香りと記憶は結びつきやすい、という。今年のドルチェ&ガッバーナの夏の新作香水と私の出会いは、まあ幸運半分、不運半分といったところか。

昨年大ヒットした「香水」という歌ーーあまりの大ヒットにあの曲を聴くと少々うんざりするという人まででたアレーーで歌われるほど、ドルガバの香水は名品らしい。わたしは香水についてはよく知らないのであくまで例の歌の歌詞からの想像だが、随分前に別れた、イケてて少々美人ながら、多少お高く止まった、共感能力にいささか乏しい女性が昔からつけている香水というポジションからは、万人受けする、つけときゃ間違いない手堅い防具のようなものなのではないか、と考える。
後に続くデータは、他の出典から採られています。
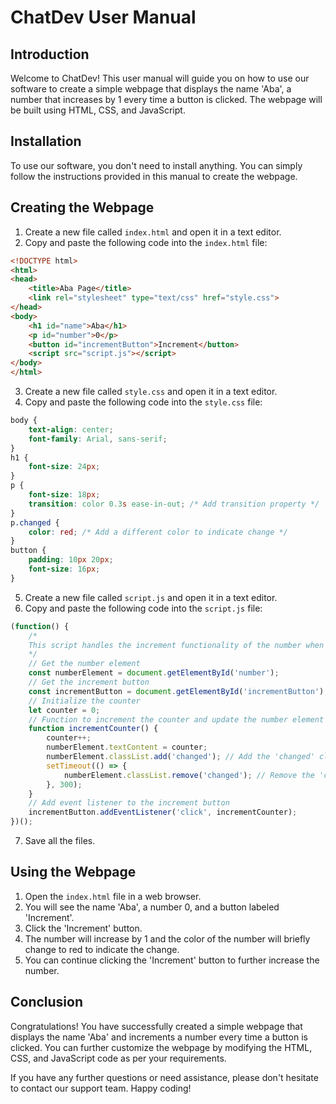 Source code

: # ChatDev User Manual

## Introduction

Welcome to ChatDev! This user manual will guide you on how to use our software to create a simple webpage that displays the name 'Aba', a number that increases by 1 every time a button is clicked. The webpage will be built using HTML, CSS, and JavaScript.

## Installation

To use our software, you don't need to install anything. You can simply follow the instructions provided in this manual to create the webpage.

## Creating the Webpage

1. Create a new file called `index.html` and open it in a text editor.
2. Copy and paste the following code into the `index.html` file:

```html
<!DOCTYPE html>
<html>
<head>
    <title>Aba Page</title>
    <link rel="stylesheet" type="text/css" href="style.css">
</head>
<body>
    <h1 id="name">Aba</h1>
    <p id="number">0</p>
    <button id="incrementButton">Increment</button>
    <script src="script.js"></script>
</body>
</html>
```

3. Create a new file called `style.css` and open it in a text editor.
4. Copy and paste the following code into the `style.css` file:

```css
body {
    text-align: center;
    font-family: Arial, sans-serif;
}
h1 {
    font-size: 24px;
}
p {
    font-size: 18px;
    transition: color 0.3s ease-in-out; /* Add transition property */
}
p.changed {
    color: red; /* Add a different color to indicate change */
}
button {
    padding: 10px 20px;
    font-size: 16px;
}
```

5. Create a new file called `script.js` and open it in a text editor.
6. Copy and paste the following code into the `script.js` file:

```js
(function() {
    /*
    This script handles the increment functionality of the number when the button is clicked.
    */
    // Get the number element
    const numberElement = document.getElementById('number');
    // Get the increment button
    const incrementButton = document.getElementById('incrementButton');
    // Initialize the counter
    let counter = 0;
    // Function to increment the counter and update the number element
    function incrementCounter() {
        counter++;
        numberElement.textContent = counter;
        numberElement.classList.add('changed'); // Add the 'changed' class
        setTimeout(() => {
            numberElement.classList.remove('changed'); // Remove the 'changed' class after a delay
        }, 300);
    }
    // Add event listener to the increment button
    incrementButton.addEventListener('click', incrementCounter);
})();
```

7. Save all the files.

## Using the Webpage

1. Open the `index.html` file in a web browser.
2. You will see the name 'Aba', a number 0, and a button labeled 'Increment'.
3. Click the 'Increment' button.
4. The number will increase by 1 and the color of the number will briefly change to red to indicate the change.
5. You can continue clicking the 'Increment' button to further increase the number.

## Conclusion

Congratulations! You have successfully created a simple webpage that displays the name 'Aba' and increments a number every time a button is clicked. You can further customize the webpage by modifying the HTML, CSS, and JavaScript code as per your requirements.

If you have any further questions or need assistance, please don't hesitate to contact our support team. Happy coding!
ファイナルファンタジー3におけるリボンくらいの。えっそれ結構ハイスペックじゃん。

池袋西武の一階の化粧品売り場は、他の街のデパコス階に比べるとわたしに取っては少し入りやすい空気を醸している。気のせいかもしれないがもっと入りやすいのは北千住のルミネで、池袋に次ぐのが意外と銀座松屋である。渋谷とかは怖い。いい中年がデパコス売り場におそれをなしているのもみっともない話だが、気の置けない距離に置くにはBAとかいう人たちはキラキラしすぎている。そうは言っても数回はお世話になったこともあるくせに恩知らずな話だ。とまれ、その池袋西武のデパコス階の入り口に彼女はにこやかに立っていた。

「新しい香水です! お試しいかがですか?」

 と彼女は言った。一度は知らんぷりして通り過ぎようと思ったが、あまりに楽しげに仕事をしている彼女に気を引かれて、戻った。

「一枚ください」

 と、香水を吸い込ませたサンプルの紙をもらうことにした。もとより買うつもりはない。深く考えるとどうして立ち止まったのか、それほど強い動機はなかった。やっぱり、楽しげに仕事をする彼女に引かれたとしか思えない。
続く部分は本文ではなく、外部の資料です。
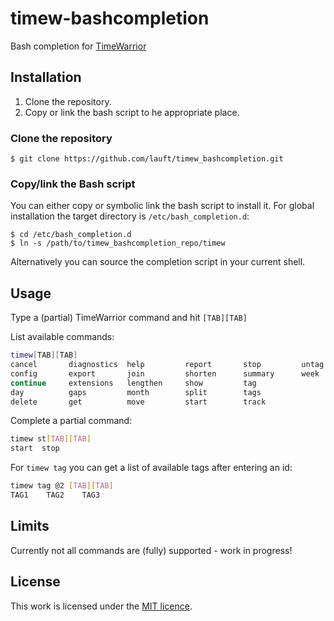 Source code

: # timew-bashcompletion

Bash completion for [TimeWarrior](https://www.timewarrior.net)

## Installation

1. Clone the repository.
1. Copy or link the bash script to he appropriate place.

### Clone the repository

```
$ git clone https://github.com/lauft/timew_bashcompletion.git
```

### Copy/link the Bash script

You can either copy or symbolic link the bash script to install it.
For global installation the target directory is `/etc/bash_completion.d`:

```
$ cd /etc/bash_completion.d
$ ln -s /path/to/timew_bashcompletion_repo/timew
```

Alternatively you can source the completion script in your current shell.

## Usage

Type a (partial) TimeWarrior command and hit `[TAB][TAB]`

List available commands:
```bash
timew[TAB][TAB]
cancel       diagnostics  help         report       stop         untag
config       export       join         shorten      summary      week
continue     extensions   lengthen     show         tag
day          gaps         month        split        tags
delete       get          move         start        track
```

Complete a partial command:
```bash
timew st[TAB][TAB]
start  stop
```

For `timew tag` you can get a list of available tags after entering an id:
```bash
timew tag @2 [TAB][TAB]
TAG1    TAG2    TAG3
```

## Limits

Currently not all commands are (fully) supported - work in progress!

## License

This work is licensed under the [MIT licence](http://opensource.org/licenses/MIT).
「二種類、あるんですよ。こっちがレディスで、こっちがメンズなんです」

 レディスのほうはシトラスが勝った香り、メンズの方が華やかな香りだった。確かに、夏を思わせる。香りひとつで1日太陽に照らされ、疲れ切った後みたいなあの夏の夜の気配が忍び寄ってくるようだった。バーベキューやキャンプファイアーで盛り上がった後の夜みたいな。

「一足先に夏がやってきたみたいでしょう? 良かったらつけていきますか?」

 正直なところ、ドルチェ&ガッバーナを纏うような格好はしていなかった。UTのゴールデンカムイコラボTシャツに、洗いざらしてよれよれのスカート。おまけにおりからの豪雨で裾がじっとりと濡れている。足元は長靴。高見えともハイスペックとも無縁と言うか、むしろどちらかと言うとカジュアルを通り越して投げやりな身なりである。

 いささか気恥ずかしくはあったが、すみれの香りを基調とするというメンズフレグランスの方を手首に一ふきしてもらった。

 シチュエーションはそこそこ素敵だが、ディティールがいささか残念である。

 今手元には2枚のサンプルの紙と、未だに華やかな香りの残り香が香っている。